Il 23 febbraio 2003 al Madison Square Garden di New York si svolge la cerimonia di consegna dei Grammy. Tutti i cantanti che prendono parte alla manifestazione vengono preventivamente avvertiti di non parlare di guerra.

Occupatevi solo di musica!

Il succo del consiglio rivolto agli artisti è il seguente: ciascuno deve occuparsi di quello che gli compete, i musicisti di musica, governanti e guerrieri di guerra. Questa, in sintesi, la filosofia che sembra ispirare le “discrete” pressioni sui protagonisti della cerimonia di consegna dei Grammy Awards, gli Oscar della musica perché lascino fuori dal palco le loro idee sulla guerra contro l’Iraq.
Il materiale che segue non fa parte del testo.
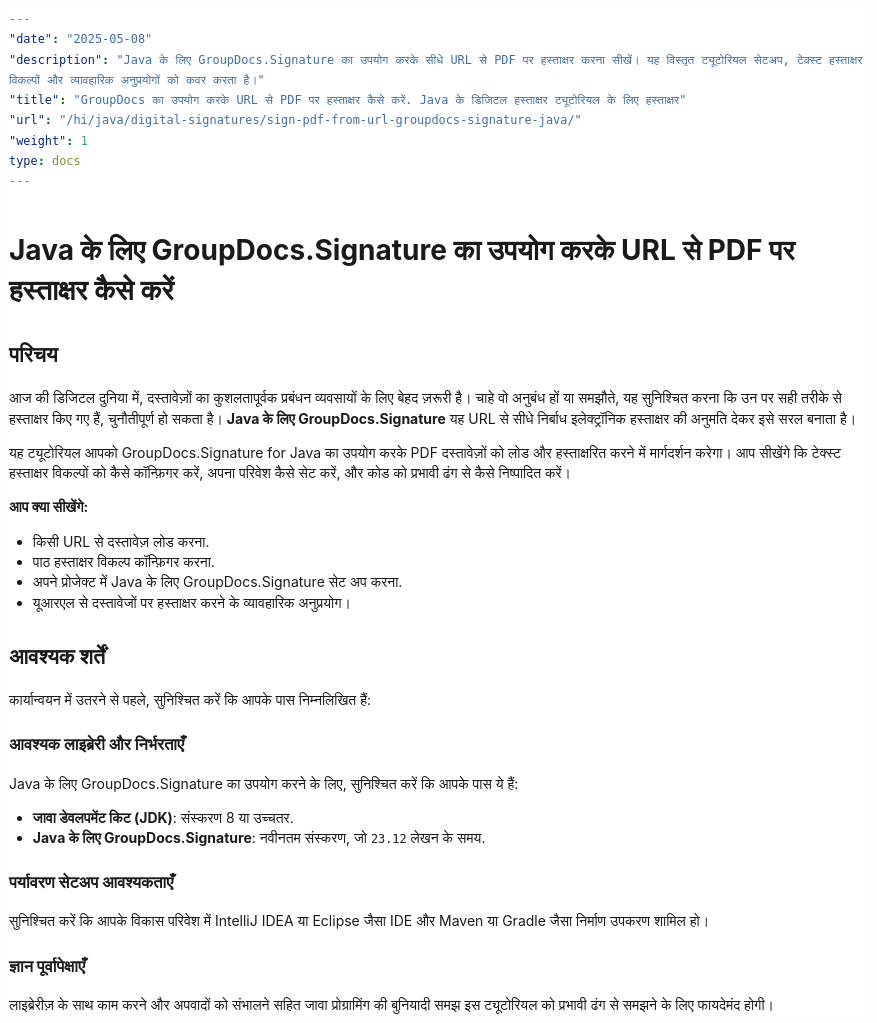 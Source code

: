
 ```yaml
---
"date": "2025-05-08"
"description": "Java के लिए GroupDocs.Signature का उपयोग करके सीधे URL से PDF पर हस्ताक्षर करना सीखें। यह विस्तृत ट्यूटोरियल सेटअप, टेक्स्ट हस्ताक्षर विकल्पों और व्यावहारिक अनुप्रयोगों को कवर करता है।"
"title": "GroupDocs का उपयोग करके URL से PDF पर हस्ताक्षर कैसे करें. Java के डिजिटल हस्ताक्षर ट्यूटोरियल के लिए हस्ताक्षर"
"url": "/hi/java/digital-signatures/sign-pdf-from-url-groupdocs-signature-java/"
"weight": 1
type: docs
---
```

# Java के लिए GroupDocs.Signature का उपयोग करके URL से PDF पर हस्ताक्षर कैसे करें

## परिचय

आज की डिजिटल दुनिया में, दस्तावेज़ों का कुशलतापूर्वक प्रबंधन व्यवसायों के लिए बेहद ज़रूरी है। चाहे वो अनुबंध हों या समझौते, यह सुनिश्चित करना कि उन पर सही तरीके से हस्ताक्षर किए गए हैं, चुनौतीपूर्ण हो सकता है। **Java के लिए GroupDocs.Signature** यह URL से सीधे निर्बाध इलेक्ट्रॉनिक हस्ताक्षर की अनुमति देकर इसे सरल बनाता है।

यह ट्यूटोरियल आपको GroupDocs.Signature for Java का उपयोग करके PDF दस्तावेज़ों को लोड और हस्ताक्षरित करने में मार्गदर्शन करेगा। आप सीखेंगे कि टेक्स्ट हस्ताक्षर विकल्पों को कैसे कॉन्फ़िगर करें, अपना परिवेश कैसे सेट करें, और कोड को प्रभावी ढंग से कैसे निष्पादित करें।

**आप क्या सीखेंगे:**
- किसी URL से दस्तावेज़ लोड करना.
- पाठ हस्ताक्षर विकल्प कॉन्फ़िगर करना.
- अपने प्रोजेक्ट में Java के लिए GroupDocs.Signature सेट अप करना.
- यूआरएल से दस्तावेजों पर हस्ताक्षर करने के व्यावहारिक अनुप्रयोग।

## आवश्यक शर्तें

कार्यान्वयन में उतरने से पहले, सुनिश्चित करें कि आपके पास निम्नलिखित हैं:

### आवश्यक लाइब्रेरी और निर्भरताएँ
Java के लिए GroupDocs.Signature का उपयोग करने के लिए, सुनिश्चित करें कि आपके पास ये हैं:
- **जावा डेवलपमेंट किट (JDK)**: संस्करण 8 या उच्चतर.
- **Java के लिए GroupDocs.Signature**: नवीनतम संस्करण, जो `23.12` लेखन के समय.

### पर्यावरण सेटअप आवश्यकताएँ
सुनिश्चित करें कि आपके विकास परिवेश में IntelliJ IDEA या Eclipse जैसा IDE और Maven या Gradle जैसा निर्माण उपकरण शामिल हो।

### ज्ञान पूर्वापेक्षाएँ
लाइब्रेरीज़ के साथ काम करने और अपवादों को संभालने सहित जावा प्रोग्रामिंग की बुनियादी समझ इस ट्यूटोरियल को प्रभावी ढंग से समझने के लिए फायदेमंद होगी।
Molte dichiarazioni degli artisti nei giorni successivi confermano la tesi di chi sostiene che sul palco delle premiazioni, la guerra non “è gradita”. Nell’occhio del ciclone gli artisti più schierati con il movimento pacifista. La cantautrice Sheryl Crow, per esempio, racconta che gli organizzatori dei Grammy avrebbero voluto sapere in anticipo se avrebbe indossato una maglietta pacifista, come agli ultimi American Music Awards, mentre Peter Gabriel, che durante la sua esibizione ha sfoggiato uno straccio bianco come simbolo pacifista, racconta di essere stato preventivamente avvisato di non parlare del conflitto: «Alla serata di Rock The Vote mi è stato detto che durante i Grammy sarebbe stato censurato qualsiasi riferimento alla guerra, per questo ho indossato lo straccio bianco alla consegna dei premi…».

La censura non funziona

Se censura c’è stata non ha però funzionato benissimo, visto che Fred Durst dei Limp Bizkit, durante la sua esibizione ha dichiarato: «Spero di non essere il solo a volere allontanare questa guerra il più possibile». Un po’ imbarazzate sono apparse le smentite degli organizzatori. Neil Portnow, presidente del NARAS, ha infatti replicato «Nessuno di noi ha voluto imporre il silenzio. Avevano tutti assoluta libertà di esprimere il loro pensiero. L’unico problema era semmai il tempo, misurato e limitato per ciascuna esibizione», come dire: state buoni ragazzi, non parlate di guerra oggi non c’è tempo, domani chissà…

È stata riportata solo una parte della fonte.